“And what made you think of coming here?” Kitten asked as her curiosity momentarily got the better of her bad mood.
“Kara thought of it,” Ron admitted. “It seems she's smarter than both of us.”
Kara suddenly realized how they must look to Kitten, standing over top of her as they questioned her. She carefully stepped around Ron's sister so that she stood on the other side of her from Ron, and then sat down in the snow.
It was cold—even with the coat beneath her it was very cold.
She wondered how long Kitten had been sitting here like this.
“Let's get out of here,” Ron said. “We can go back to—”
“Sit down, Ron!” Kara told him.
“But it's—”
“Sit down!” she said again.
Ron did as she ordered.
Kara put a hand on Kitten's shoulder.

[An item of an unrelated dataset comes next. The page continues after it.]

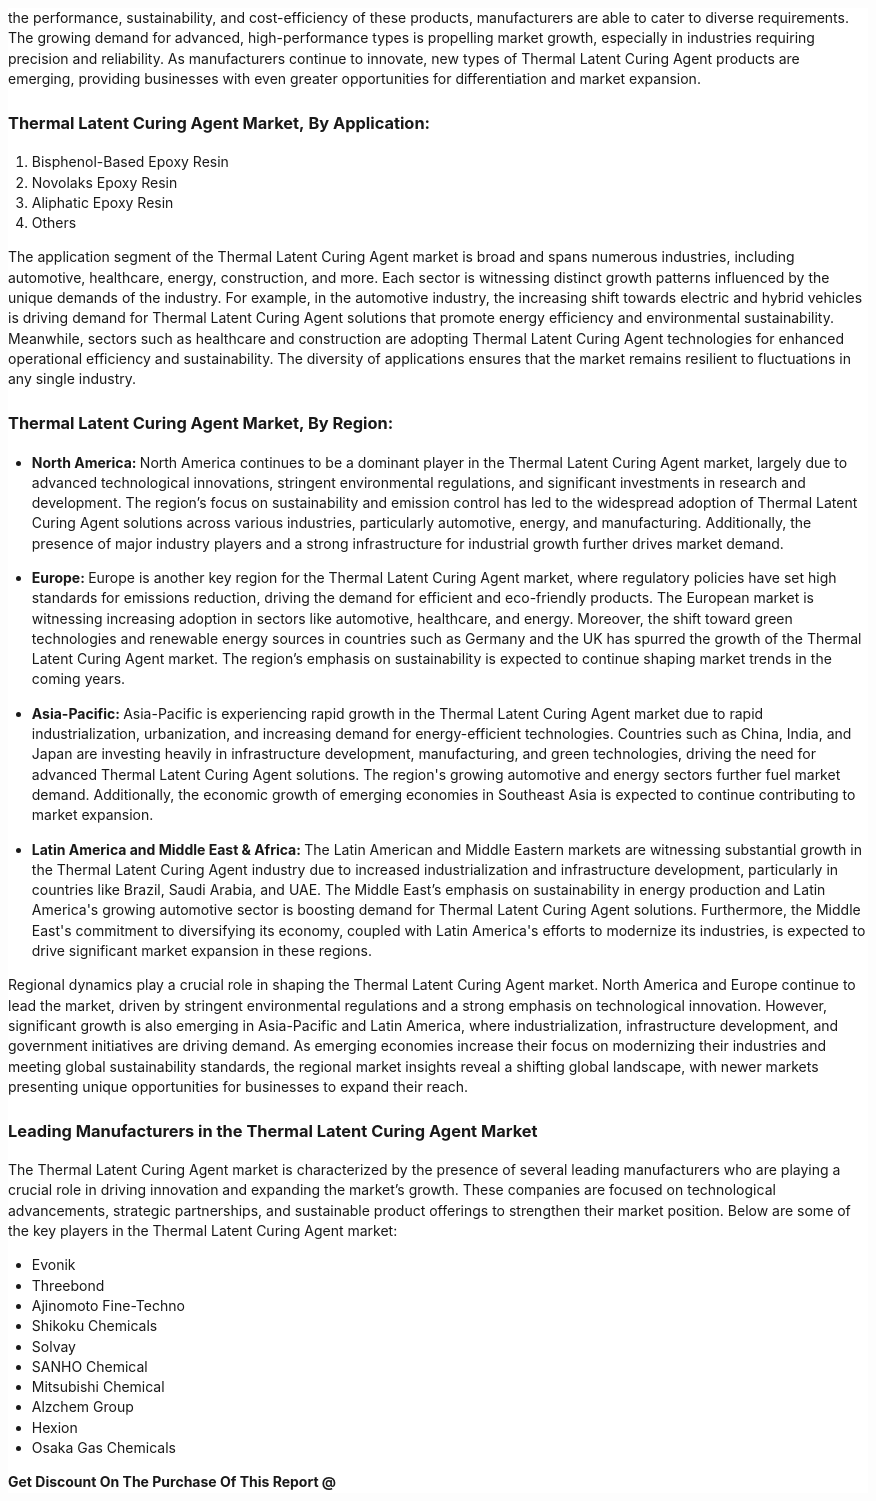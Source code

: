 the performance, sustainability, and cost-efficiency of these products, manufacturers are able to cater to diverse requirements. The growing demand for advanced, high-performance types is propelling market growth, especially in industries requiring precision and reliability. As manufacturers continue to innovate, new types of Thermal Latent Curing Agent products are emerging, providing businesses with even greater opportunities for differentiation and market expansion.</p><h3>Thermal Latent Curing Agent Market,&nbsp;By Application:</h3><ol><li>Bisphenol-Based Epoxy Resin<li> Novolaks Epoxy Resin<li> Aliphatic Epoxy Resin<li> Others</li></ol><p>The application segment of the Thermal Latent Curing Agent market is broad and spans numerous industries, including automotive, healthcare, energy, construction, and more. Each sector is witnessing distinct growth patterns influenced by the unique demands of the industry. For example, in the automotive industry, the increasing shift towards electric and hybrid vehicles is driving demand for Thermal Latent Curing Agent solutions that promote energy efficiency and environmental sustainability. Meanwhile, sectors such as healthcare and construction are adopting Thermal Latent Curing Agent technologies for enhanced operational efficiency and sustainability. The diversity of applications ensures that the market remains resilient to fluctuations in any single industry.</p><h3>Thermal Latent Curing Agent Market, By Region:</h3><ul><li><p><strong>North America:&nbsp;</strong>North America continues to be a dominant player in the Thermal Latent Curing Agent market, largely due to advanced technological innovations, stringent environmental regulations, and significant investments in research and development. The region&rsquo;s focus on sustainability and emission control has led to the widespread adoption of Thermal Latent Curing Agent solutions across various industries, particularly automotive, energy, and manufacturing. Additionally, the presence of major industry players and a strong infrastructure for industrial growth further drives market demand.</p></li><li><p><strong><strong>Europe:&nbsp;</strong></strong>Europe is another key region for the Thermal Latent Curing Agent market, where regulatory policies have set high standards for emissions reduction, driving the demand for efficient and eco-friendly products. The European market is witnessing increasing adoption in sectors like automotive, healthcare, and energy. Moreover, the shift toward green technologies and renewable energy sources in countries such as Germany and the UK has spurred the growth of the Thermal Latent Curing Agent market. The region&rsquo;s emphasis on sustainability is expected to continue shaping market trends in the coming years.</p></li><li><p><strong><strong>Asia-Pacific:&nbsp;</strong></strong>Asia-Pacific is experiencing rapid growth in the Thermal Latent Curing Agent market due to rapid industrialization, urbanization, and increasing demand for energy-efficient technologies. Countries such as China, India, and Japan are investing heavily in infrastructure development, manufacturing, and green technologies, driving the need for advanced Thermal Latent Curing Agent solutions. The region's growing automotive and energy sectors further fuel market demand. Additionally, the economic growth of emerging economies in Southeast Asia is expected to continue contributing to market expansion.</p></li><li><p><strong><strong>Latin America and Middle East &amp; Africa:&nbsp;</strong></strong>The Latin American and Middle Eastern markets are witnessing substantial growth in the Thermal Latent Curing Agent industry due to increased industrialization and infrastructure development, particularly in countries like Brazil, Saudi Arabia, and UAE. The Middle East&rsquo;s emphasis on sustainability in energy production and Latin America's growing automotive sector is boosting demand for Thermal Latent Curing Agent solutions. Furthermore, the Middle East's commitment to diversifying its economy, coupled with Latin America's efforts to modernize its industries, is expected to drive significant market expansion in these regions.</p></li></ul><p>Regional dynamics play a crucial role in shaping the Thermal Latent Curing Agent market. North America and Europe continue to lead the market, driven by stringent environmental regulations and a strong emphasis on technological innovation. However, significant growth is also emerging in Asia-Pacific and Latin America, where industrialization, infrastructure development, and government initiatives are driving demand. As emerging economies increase their focus on modernizing their industries and meeting global sustainability standards, the regional market insights reveal a shifting global landscape, with newer markets presenting unique opportunities for businesses to expand their reach.</p><h3><strong>Leading Manufacturers in the Thermal Latent Curing Agent Market</strong></h3><p>The Thermal Latent Curing Agent market is characterized by the presence of several leading manufacturers who are playing a crucial role in driving innovation and expanding the market&rsquo;s growth. These companies are focused on technological advancements, strategic partnerships, and sustainable product offerings to strengthen their market position. Below are some of the key players in the Thermal Latent Curing Agent market:</p></div><div class="article-main__content" data-test-id="publishing-text-block"><ul><li><span class="">Evonik<li> Threebond<li> Ajinomoto Fine-Techno<li> Shikoku Chemicals<li> Solvay<li> SANHO Chemical<li> Mitsubishi Chemical<li> Alzchem Group<li> Hexion<li> Osaka Gas Chemicals</span></li></ul></div><div class="article-main__content" data-test-id="publishing-text-block"><p><span class="font-[700]"><strong>Get Discount On The Purchase Of This Report @</strong>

For the first time she noticed that Kitten was holding a nearly empty bottle of scotch in her gloved hand. “Are you okay, Kitten?” she asked. “Christmas can be a really tough time of the year. What can we do to make this one better for you?”
Kitten turned to look at Kara. It was too dark for Kara to make out any real details of her face, but she met Ron's sister's gaze and stared into her eyes. The seconds stretched out between them until finally Kitten turned away. Her gloved hand—the one not holding the bottle of alcohol—began to play with the snow on her coat, brushing at it with increasing energy as if cleaning that piece of nylon was an incredibly important activity.
“Anne met her real family today,” she whispered.
Ron started to talk. “You're—”
“Be quiet, Ron!” Kara told him.
Blessedly, Ron listened to her.
Kitten glanced from Ron, to Kara and then back down at the patch of her coat she'd been cleaning. It was mostly covered in snow again after just those few seconds and she began to worry at it with her gloved hand again, striving to wipe it clean.
“Anne met her real family today, and they liked her.”
Ron took a breath again as if he needed to say something and Kara stared daggers at him over Kitten's head.
He didn't speak.
Kitten didn't notice Kara glaring at him.
“Now she's got two families who love her,” Ron's sister whispered.
She made a little sound then—something between a snuffle and a sob—and Kara tightened her grip on Kitten's shoulder to encourage her to keep talking.
“Anne gets everything,” Kitten told her.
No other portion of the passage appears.